[PATCH] I/O space write barrier

From: Jesse Barnes <jbarnes_at_engr.sgi.com>
Date: 2004-10-22 09:13:19
Here it is again, updated to apply against the BK tree as of a few minutes 
ago.  Patches to use the new routine in tg3 and qla1280 to follow.  Boot 
tested on Altix w/the tg3 and qla1280 bits applied.

On some platforms (e.g.

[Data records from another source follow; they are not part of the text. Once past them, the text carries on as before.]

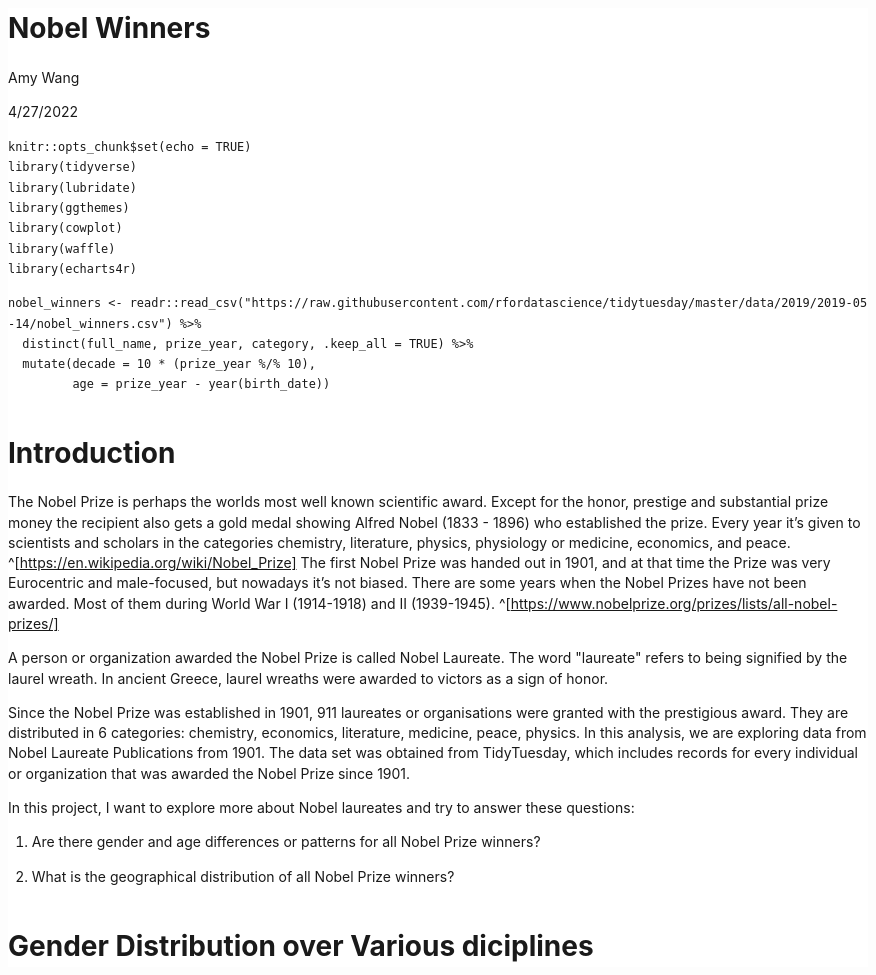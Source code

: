 Nobel Winners
================
Amy Wang

4/27/2022

```{r setup, include=FALSE}
knitr::opts_chunk$set(echo = TRUE)
library(tidyverse)
library(lubridate)
library(ggthemes)
library(cowplot)
library(waffle)
library(echarts4r)
```


```{r}
nobel_winners <- readr::read_csv("https://raw.githubusercontent.com/rfordatascience/tidytuesday/master/data/2019/2019-05-14/nobel_winners.csv") %>%
  distinct(full_name, prize_year, category, .keep_all = TRUE) %>%
  mutate(decade = 10 * (prize_year %/% 10),
         age = prize_year - year(birth_date))
```

#  Introduction

The Nobel Prize is perhaps the worlds most well known scientific award. Except for the honor, prestige and substantial prize money the recipient also gets a gold medal showing Alfred Nobel (1833 - 1896) who established the prize. Every year it’s given to scientists and scholars in the categories chemistry, literature, physics, physiology or medicine, economics, and peace. ^[https://en.wikipedia.org/wiki/Nobel_Prize] The first Nobel Prize was handed out in 1901, and at that time the Prize was very Eurocentric and male-focused, but nowadays it’s not biased. There are some years when the Nobel Prizes have not been awarded. Most of them during World War I (1914-1918) and II (1939-1945).
^[https://www.nobelprize.org/prizes/lists/all-nobel-prizes/]


A person or organization awarded the Nobel Prize is called Nobel Laureate. The word "laureate" refers to being signified by the laurel wreath. In ancient Greece, laurel wreaths were awarded to victors as a sign of honor.

Since the Nobel Prize was established in 1901, 911 laureates or organisations were granted with the prestigious award. They are distributed in 6 categories: chemistry, economics, literature, medicine, peace, physics. In this analysis, we are exploring data from Nobel Laureate Publications from 1901. The data set was obtained from TidyTuesday, which includes records for every individual or organization that was awarded the Nobel Prize since 1901.

In this project, I want to explore more about Nobel laureates and try to answer these questions:

1. Are there gender and age differences or patterns for all Nobel Prize winners?

2. What is the geographical distribution of all Nobel Prize winners?

#  Gender Distribution over Various diciplines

SGI Challenge, Origin, and Altix machines), writes to 
I/O space aren't ordered coming from different CPUs.  For the most part, this 
isn't a problem since drivers generally spinlock around code that does writeX 
calls, but if the last operation a driver does before it releases a lock is a 
write and some other CPU takes the lock and immediately does a write, it's 
possible the second CPU's write could arrive before the first's.

This patch adds a mmiowb() call to deal with this sort of situation, and 
adds some documentation describing I/O ordering issues to deviceiobook.tmpl.  
The idea is to mirror the regular, cacheable memory barrier operation, wmb.  
Example of the problem this new macro solves:

CPU A:  spin_lock_irqsave(&dev_lock, flags)
CPU A:  ...
CPU A:  writel(newval, ring_ptr);
CPU A:  spin_unlock_irqrestore(&dev_lock, flags)
        ...
CPU B:  spin_lock_irqsave(&dev_lock, flags)
CPU B:  writel(newval2, ring_ptr);
CPU B:  ...
CPU B:  spin_unlock_irqrestore(&dev_lock, flags)

In this case, newval2 could be written to ring_ptr before newval.  Fixing it 
is easy though:

CPU A:  spin_lock_irqsave(&dev_lock, flags)
CPU A:  ...
CPU A:  writel(newval, ring_ptr);
CPU A:  mmiowb(); /* ensure no other writes beat us to the device */
CPU A:  spin_unlock_irqrestore(&dev_lock, flags)
        ...
CPU B:  spin_lock_irqsave(&dev_lock, flags)
CPU B:  writel(newval2, ring_ptr);
CPU B:  ...
CPU B:  mmiowb();
CPU B:  spin_unlock_irqrestore(&dev_lock, flags)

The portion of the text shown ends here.